▸ **What you are asked to do**: Show all lines from the records below in which the string "your" is present.

▸ **Given data**:
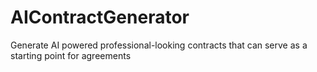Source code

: # AIContractGenerator
Generate AI powered professional-looking contracts that can serve as a starting point for  agreements
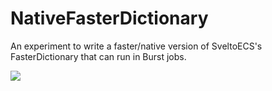 # NativeFasterDictionary
An experiment to write a faster/native version of SveltoECS's FasterDictionary that can run in Burst jobs.

<img src="https://i.imgur.com/nN2cr6E.png" target="_blank" />

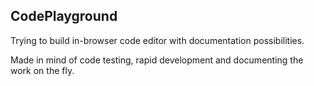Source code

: ## CodePlayground

Trying to build in-browser code editor with documentation possibilities.

Made in mind of code testing, rapid development and documenting the work on the fly.
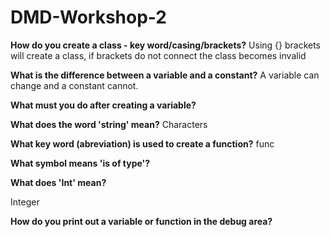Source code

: # DMD-Workshop-2

**How do you create a class - key word/casing/brackets?**
Using {} brackets will create a class, if brackets do not connect the class becomes invalid

**What is the difference between a variable and a constant?**
A variable can change and a constant cannot.

**What must you do after creating a variable?**

**What does the word 'string' mean?**
Characters

**What key word (abreviation) is used to create a function?**
func

**What symbol means 'is of type'?**

**What does 'Int' mean?**

Integer

**How do you print out a variable or function in the debug area?**
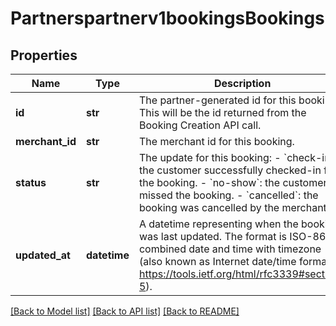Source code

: # Partnerspartnerv1bookingsBookings

## Properties
Name | Type | Description | Notes
------------ | ------------- | ------------- | -------------
**id** | **str** | The partner-generated id for this booking. This will be the id returned from the Booking Creation API call.  | 
**merchant_id** | **str** | The merchant id for this booking. | 
**status** | **str** | The update for this booking: - &#x60;check-in&#x60;: the customer successfully checked-in for the booking. - &#x60;no-show&#x60;: the customer missed the booking. - &#x60;cancelled&#x60;: the booking was cancelled by the merchant.  | 
**updated_at** | **datetime** | A datetime representing when the booking was last updated. The format is ISO-8601 combined date and time with timezone (also known as Internet date/time format: https://tools.ietf.org/html/rfc3339#section-5).  | 

[[Back to Model list]](../README.md#documentation-for-models) [[Back to API list]](../README.md#documentation-for-api-endpoints) [[Back to README]](../README.md)

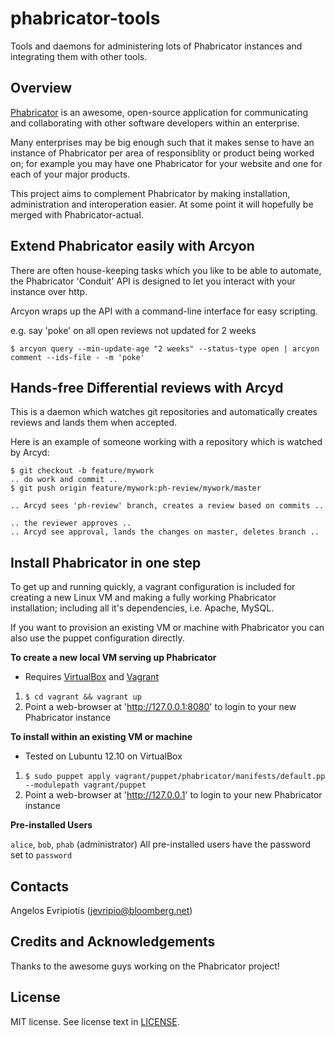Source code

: phabricator-tools
=================

Tools and daemons for administering lots of Phabricator instances and
integrating them with other tools.

Overview
--------

[Phabricator](http://phabricator.org/) is an awesome, open-source application
for communicating and collaborating with other software developers within
an enterprise.

Many enterprises may be big enough such that it makes sense to have an
instance of Phabricator per area of responsiblity or product being worked
on; for example you may have one Phabricator for your website and one for
each of your major products.

This project aims to complement Phabricator by making installation,
administration and interoperation easier.  At some point it will hopefully
be merged with Phabricator-actual.

Extend Phabricator easily with Arcyon
-------------------------------------

There are often house-keeping tasks which you like to be able to automate,
the Phabricator 'Conduit' API is designed to let you interact with your
instance over http.

Arcyon wraps up the API with a command-line interface for easy scripting.

e.g. say 'poke' on all open reviews not updated for 2 weeks

    $ arcyon query --min-update-age "2 weeks" --status-type open | arcyon comment --ids-file - -m 'poke'

Hands-free Differential reviews with Arcyd
------------------------------------------

This is a daemon which watches git repositories and automatically creates
reviews and lands them when accepted.

Here is an example of someone working with a repository which is watched
by Arcyd:

    $ git checkout -b feature/mywork
    .. do work and commit ..
    $ git push origin feature/mywork:ph-review/mywork/master

    .. Arcyd sees 'ph-review' branch, creates a review based on commits ..

    .. the reviewer approves ..
    .. Arcyd see approval, lands the changes on master, deletes branch ..

Install Phabricator in one step
-------------------------------

To get up and running quickly, a vagrant configuration is included for
creating a new Linux VM and making a fully working Phabricator installation;
including all it's dependencies, i.e. Apache, MySQL.

If you want to provision an existing VM or machine with Phabricator you
can also use the puppet configuration directly.

__To create a new local VM serving up Phabricator__

* Requires [VirtualBox](https://www.virtualbox.org/) and
  [Vagrant](http://www.vagrantup.com/)

1. `$ cd vagrant && vagrant up`
2. Point a web-browser at 'http://127.0.0.1:8080' to login to your new
   Phabricator instance

__To install within an existing VM or machine__
* Tested on Lubuntu 12.10 on VirtualBox

1. `$ sudo puppet apply vagrant/puppet/phabricator/manifests/default.pp
   --modulepath vagrant/puppet`
2. Point a web-browser at 'http://127.0.0.1' to login to your new Phabricator
   instance

__Pre-installed Users__

`alice`, `bob`, `phab` (administrator)
All pre-installed users have the password set to `password`

Contacts
--------

Angelos Evripiotis (jevripio@bloomberg.net)

Credits and Acknowledgements
----------------------------

Thanks to the awesome guys working on the Phabricator project!

License
-------

MIT license. See license text in
[LICENSE](https://github.com/bloomberg/phabricator-tools/blob/master/LICENSE).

▸ **Task result**:
on; for example you may have one Phabricator for your website and one for
each of your major products.
the Phabricator 'Conduit' API is designed to let you interact with your
2. Point a web-browser at 'http://127.0.0.1:8080' to login to your new
2. Point a web-browser at 'http://127.0.0.1' to login to your new Phabricator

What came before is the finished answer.